• WHAT IS EXPECTED
In the material below, find each line with the word "bullet" and list it.

• INPUT DATA
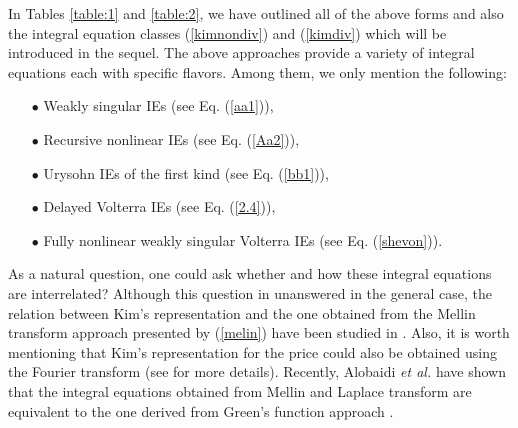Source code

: \documentclass[fleqn,final,3p,11pt]{elsarticle}
\theoremstyle{definition}
\theoremstyle{remark}
\numberwithin{equation}{section}
\begin{document}
In Tables \ref{table:1} and \ref{table:2}, we have outlined all of the above forms and also the integral equation classes (\ref{kimnondiv}) and (\ref{kimdiv}) which will be introduced in the sequel. The above approaches provide a variety of integral equations each with specific flavors. Among them, we only mention the following:
\begin{itemize}
\item[$\bullet$] Weakly singular IEs (see Eq. (\ref{aa1})),
\item[$\bullet$] Recursive nonlinear IEs (see Eq. (\ref{Aa2})),
\item[$\bullet$] Urysohn IEs of the first kind (see Eq. (\ref{bb1})),
\item[$\bullet$] Delayed Volterra IEs (see Eq. (\ref{2.4})),
\item[$\bullet$] Fully nonlinear weakly singular Volterra IEs (see Eq. (\ref{shevon})).
\end{itemize}
As a natural question, one could ask whether and how these integral equations are interrelated? Although this question in unanswered in the general case, the relation between Kim's representation and the one obtained from the Mellin transform approach presented by (\ref{melin}) have been studied in \cite{patrik2}.  Also, it is worth mentioning that Kim's representation for the price could also be obtained using the Fourier transform (see \cite{underwood2002integral} for more details).
Recently, Alobaidi \textit{et al.} have shown that the integral equations obtained from Mellin and Laplace transform are equivalent to the one derived from Green's function approach \cite{alobaidi2014integral}.
\end{document}
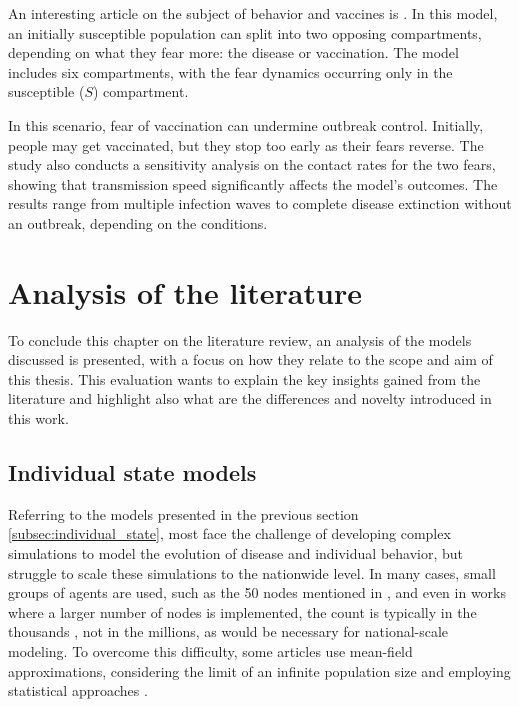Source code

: An interesting article on the subject of behavior and vaccines is \cite{Epstein_2021}. In this model, an initially susceptible population can split into two opposing compartments, depending on what they fear more: the disease or vaccination. The model includes six compartments, with the fear dynamics occurring only in the susceptible ($S$) compartment.

In this scenario, fear of vaccination can undermine outbreak control. Initially, people may get vaccinated, but they stop too early as their fears reverse. The study also conducts a sensitivity analysis on the contact rates for the two fears, showing that transmission speed significantly affects the model’s outcomes. The results range from multiple infection waves to complete disease extinction without an outbreak, depending on the conditions.

\section{Analysis of the literature}
To conclude this chapter on the literature review, an analysis of the models discussed is presented, with a focus on how they relate to the scope and aim of this thesis. This evaluation wants to explain the key insights gained from the literature and highlight also what are the differences and novelty introduced in this work.

\subsection{Individual state models}
Referring to the models presented in the previous section \ref{subsec:individual_state}, most face the challenge of developing complex simulations to model the evolution of disease and individual behavior, but struggle to scale these simulations to the nationwide level. In many cases, small groups of agents are used, such as the 50 nodes mentioned in \cite{Nunner2021}, and even in works where a larger number of nodes is implemented, the count is typically in the thousands \cite{Granell2013}, not in the millions, as would be necessary for national-scale modeling. To overcome this difficulty, some articles use mean-field approximations, considering the limit of an infinite population size and employing statistical approaches \cite{Frieswijk_2022}.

• RESULT OF THE EXERCISE
\item[$\bullet$] Weakly singular IEs (see Eq. (\ref{aa1})),
\item[$\bullet$] Recursive nonlinear IEs (see Eq. (\ref{Aa2})),
\item[$\bullet$] Urysohn IEs of the first kind (see Eq. (\ref{bb1})),
\item[$\bullet$] Delayed Volterra IEs (see Eq. (\ref{2.4})),
\item[$\bullet$] Fully nonlinear weakly singular Volterra IEs (see Eq. (\ref{shevon})).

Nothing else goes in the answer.